**DIRECTIONS FOR THIS TASK:** Working from the records below, repeat exactly the lines starting at the line that contains "See the [project" and ending at the line that contains "For advanced usage, see the documentation.", inclusive.

**DATASET CONTENT:**

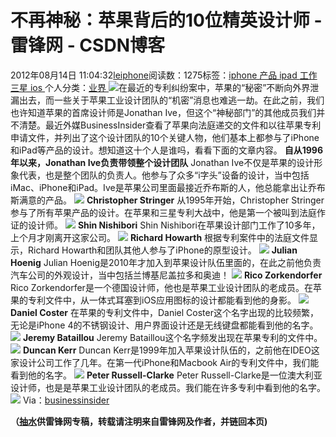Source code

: 
# 不再神秘：苹果背后的10位精英设计师 - 雷锋网 - CSDN博客


2012年08月14日 11:04:32[leiphone](https://me.csdn.net/leiphone)阅读数：1275标签：[iphone																](https://so.csdn.net/so/search/s.do?q=iphone&t=blog)[产品																](https://so.csdn.net/so/search/s.do?q=产品&t=blog)[ipad																](https://so.csdn.net/so/search/s.do?q=ipad&t=blog)[工作																](https://so.csdn.net/so/search/s.do?q=工作&t=blog)[三星																](https://so.csdn.net/so/search/s.do?q=三星&t=blog)[ios																](https://so.csdn.net/so/search/s.do?q=ios&t=blog)[
							](https://so.csdn.net/so/search/s.do?q=三星&t=blog)[
																					](https://so.csdn.net/so/search/s.do?q=工作&t=blog)个人分类：[业界																](https://blog.csdn.net/leiphone/article/category/873390)
[
																								](https://so.csdn.net/so/search/s.do?q=工作&t=blog)
[
				](https://so.csdn.net/so/search/s.do?q=ipad&t=blog)
[
			](https://so.csdn.net/so/search/s.do?q=ipad&t=blog)
[
		](https://so.csdn.net/so/search/s.do?q=产品&t=blog)
[
	](https://so.csdn.net/so/search/s.do?q=iphone&t=blog)
![](http://www.leiphone.com/wp-content/uploads/2012/08/1306000519561124.jpg)在最近的专利纠纷案中，苹果的“秘密”不断向外界泄漏出去，而一些关于苹果工业设计团队的“机密”消息也难逃一劫。在此之前，我们也许知道苹果的首席设计师是Jonathan
 Ive，但这个“神秘部门”的其他成员我们并不清楚。最近外媒BusinessInsider查看了苹果向法庭递交的文件和以往苹果专利申请文件，并列出了这个设计团队的10个关键人物，他们基本上都参与了iPhone和iPad等产品的设计。想知道这十个人是谁吗，看看下面的文章内容。
**自从1996年以来，Jonathan Ive负责带领整个设计团队**
Jonathan Ive不仅是苹果的设计形象代表，也是整个团队的负责人。他参与了众多“i字头”设备的设计，当中包括iMac、iPhone和iPad。Ive是苹果公司里面最接近乔布斯的人，他总能拿出让乔布斯满意的产品。
![](http://www.leiphone.com/wp-content/uploads/2012/08/Jonathan-Ive.jpeg)
**Christopher Stringer**
从1995年开始，Christopher Stringer参与了所有苹果产品的设计。在苹果和三星专利大战中，他是第一个被叫到法庭作证的设计师。
![](http://www.leiphone.com/wp-content/uploads/2012/08/Christopher-Stringer.jpg)
**Shin Nishibori**
Shin Nishibori在苹果设计部门工作了10多年，上个月才刚离开这家公司。
![](http://www.leiphone.com/wp-content/uploads/2012/08/Shin-Nishibori.png)
**Richard Howarth**
根据专利案件中的法庭文件显示，Richard Howarth和团队其他人参与了iPhone的原型设计。
![](http://www.leiphone.com/wp-content/uploads/2012/08/Richard-Howarth.jpg)
**Julian Hoenig**
Julian Hoenig是2010年才加入到苹果设计队伍里面的，在此之前他负责汽车公司的外观设计，当中包括兰博基尼盖拉多和奥迪！
![](http://www.leiphone.com/wp-content/uploads/2012/08/Julian-Hoenig.jpg)
**Rico Zorkendorfer**
Rico Zorkendorfer是一个德国设计师，他也是苹果工业设计团队的老成员。在苹果的专利文件中，从一体式耳塞到iOS应用图标的设计都能看到他的身影。
![](http://www.leiphone.com/wp-content/uploads/2012/08/rico-zorkendorfer.jpg)
**Daniel Coster**
在苹果的专利文件中，Daniel Coster这个名字出现的比较频繁，无论是iPhone 4的不锈钢设计、用户界面设计还是无线键盘都能看到他的名字。
![](http://www.leiphone.com/wp-content/uploads/2012/08/daniel-coster.jpg)
**Jeremy Bataillou**
Jeremy Bataillou这个名字频发出现在苹果专利的文件中。
![](http://www.leiphone.com/wp-content/uploads/2012/08/Jeremy-Bataillou.jpg)
**Duncan Kerr**
Duncan Kerr是1999年加入苹果设计队伍的，之前他在IDEO这家设计公司工作了几年。在第一代iPhone和Macbook Air的专利文件中，我们能看到他的名字。
![](http://www.leiphone.com/wp-content/uploads/2012/08/Kerr.png)
**Peter Russell-Clarke**
Peter Russell-Clarke是一位澳大利亚设计师，也是是苹果工业设计团队的老成员。我们能在许多专利中看到他的名字。
![](http://www.leiphone.com/wp-content/uploads/2012/08/Peter-Russell-Clarke.png)
Via：[businessinsider](http://www.businessinsider.com/meet-the-members-of-apples-elite-industrial-design-team-2012-8#)

**（****[抽水](http://www.leiphone.com/author/ce6093)****供****雷锋网****专稿，转载请注明来自雷锋网及作者，并链回本页)**

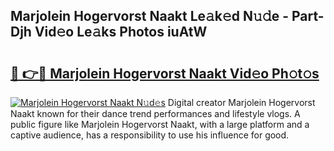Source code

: ## Marjolein Hogervorst Naakt Le𝚊k𝚎d N𝚞𝚍e - Part-Djh Vid𝚎o Le𝚊ks Photos iuAtW

# <h2><a href="http://fbap8ok.evod.top/?m=Marjolein+Hogervorst+Naakt">🔗 👉🔴 Marjolein Hogervorst Naakt Vid𝚎o Ph𝚘t𝚘s</a></h2>

[![Marjolein Hogervorst Naakt N𝚞d𝚎s](https://i.imgur.com/8V9OHl7.gif)](http://fbap8ok.evod.top/?m=Marjolein+Hogervorst+Naakt)
Digital creator Marjolein Hogervorst Naakt known for their dance trend performances and lifestyle vlogs. A public figure like Marjolein Hogervorst Naakt, with a large platform and a captive audience, has a responsibility to use his influence for good. 

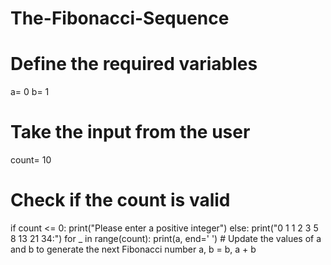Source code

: # The-Fibonacci-Sequence
# Define the required variables
a= 0
b= 1

# Take the input from the user
count= 10

# Check if the count is valid
if count <= 0:
    print("Please enter a positive integer")
else:
    print("0 1 1 2 3 5 8 13 21 34:")
    for _ in range(count):
        print(a, end=' ')
        # Update the values of a and b to generate the next Fibonacci number
        a, b = b, a + b
        
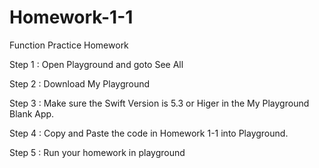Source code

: # Homework-1-1
Function Practice Homework

Step 1 : Open Playground and goto See All

Step 2 : Download My Playground

Step 3 : Make sure the Swift Version is 5.3 or Higer in the My Playground Blank App.

Step 4 : Copy and Paste the code in Homework 1-1 into Playground.

Step 5 : Run your homework in playground 

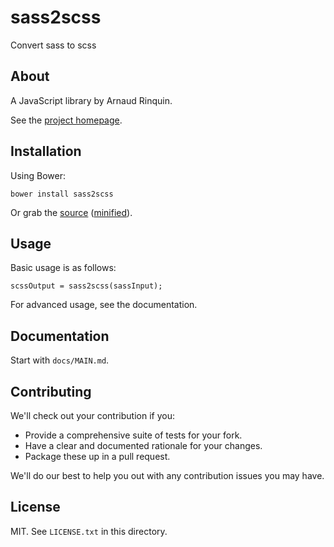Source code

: # sass2scss

Convert sass to scss

## About

A JavaScript library by Arnaud Rinquin.

See the [project homepage](http://ArnaudRinquin.github.io/sass2scss).

## Installation

Using Bower:

    bower install sass2scss

Or grab the [source](https://raw.github.com/ArnaudRinquin/sass2scss/master/dist/sass2scss.js) ([minified](https://raw.github.com/ArnaudRinquin/sass2scss/master/dist/sass2scss.min.js)).

## Usage

Basic usage is as follows:

    scssOutput = sass2scss(sassInput);

For advanced usage, see the documentation.

## Documentation

Start with `docs/MAIN.md`.

## Contributing

We'll check out your contribution if you:

* Provide a comprehensive suite of tests for your fork.
* Have a clear and documented rationale for your changes.
* Package these up in a pull request.

We'll do our best to help you out with any contribution issues you may have.

## License

MIT. See `LICENSE.txt` in this directory.
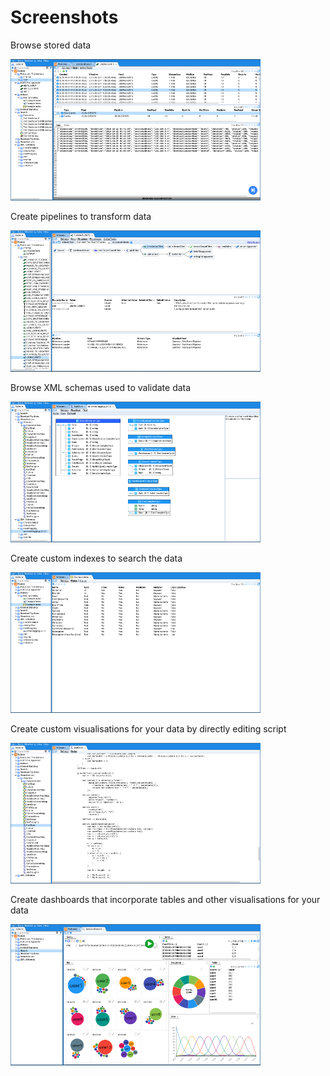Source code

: # Screenshots

Browse stored data

<a title="Feeds" href="#" onclick="window.location.href='resources/screen-shot-feed.png'"><img src="resources/screen-shot-feed-tn.png" /></a>

Create pipelines to transform data

<a title="Pipelines" href="#" onclick="window.location.href='resources/screen-shot-pipeline.png'"><img src="resources/screen-shot-pipeline-tn.png" /></a>

Browse XML schemas used to validate data

<a title="XML Schemas" href="#" onclick="window.location.href='resources/screen-shot-schema.png'"><img src="resources/screen-shot-schema-tn.png" /></a>

Create custom indexes to search the data

<a title="Indexes" href="#" onclick="window.location.href='resources/screen-shot-index.png'"><img src="resources/screen-shot-index-tn.png" /></a>

Create custom visualisations for your data by directly editing script

<a title="Script"  href="#" onclick="window.location.href='resources/screen-shot-script.png'"><img src="resources/screen-shot-script-tn.png" /></a>

Create dashboards that incorporate tables and other visualisations for your data

<a title="Dashboards"  href="#" onclick="window.location.href='resources/screen-shot-dashboard.png'"><img src="resources/screen-shot-dashboard-tn.png" /></a>
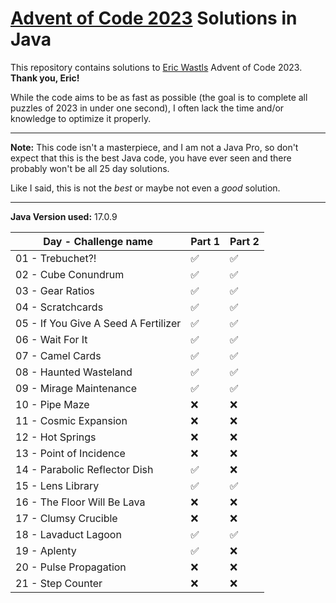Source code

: # [Advent of Code 2023](https://adventofcode.com/2023) Solutions in Java

This repository contains solutions to [Eric Wastls](https://twitter.com/ericwastl) Advent of Code 2023.
<br>**Thank you, Eric!**

While the code aims to be as fast as possible (the goal is to complete all puzzles of 2023 in under one second),
I often lack the time and/or knowledge to optimize it properly.

<hr>

**Note:** This code isn't a masterpiece, and I am not a Java Pro, so don't expect that this is the best Java code,
you have ever seen and there probably won't be all 25 day solutions.

Like I said, this is not the *best* or maybe not even a *good* solution.

<hr>

**Java Version used:** 17.0.9

| Day - Challenge name                 | Part 1 | Part 2 |
|--------------------------------------|--------|--------|
| 01 - Trebuchet?!                     | ✅      | ✅      |
| 02 - Cube Conundrum                  | ✅      | ✅      |
| 03 - Gear Ratios                     | ✅      | ✅      |
| 04 - Scratchcards                    | ✅      | ✅      |
| 05 - If You Give A Seed A Fertilizer | ✅      | ✅      |
| 06 - Wait For It                     | ✅      | ✅      |
| 07 - Camel Cards                     | ✅      | ✅      |
| 08 - Haunted Wasteland               | ✅      | ✅      |
| 09 - Mirage Maintenance              | ✅      | ✅      |
| 10 - Pipe Maze                       | ❌      | ❌      |
| 11 - Cosmic Expansion                | ❌      | ❌      |
| 12 - Hot Springs                     | ❌      | ❌      |
| 13 - Point of Incidence              | ❌      | ❌      |
| 14 - Parabolic Reflector Dish        | ✅      | ❌      |
| 15 - Lens Library                    | ✅      | ✅      |
| 16 - The Floor Will Be Lava          | ❌      | ❌      |
| 17 - Clumsy Crucible                 | ❌      | ❌      |
| 18 - Lavaduct Lagoon                 | ✅      | ✅      |
| 19 - Aplenty                         | ✅      | ❌      |
| 20 - Pulse Propagation               | ❌      | ❌      |
| 21 - Step Counter                    | ❌      | ❌      |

**EXERCISE ANSWER:**
See the [project homepage](http://ArnaudRinquin.github.io/sass2scss).

## Installation

Using Bower:

    bower install sass2scss

Or grab the [source](https://raw.github.com/ArnaudRinquin/sass2scss/master/dist/sass2scss.js) ([minified](https://raw.github.com/ArnaudRinquin/sass2scss/master/dist/sass2scss.min.js)).

## Usage

Basic usage is as follows:

    scssOutput = sass2scss(sassInput);

For advanced usage, see the documentation.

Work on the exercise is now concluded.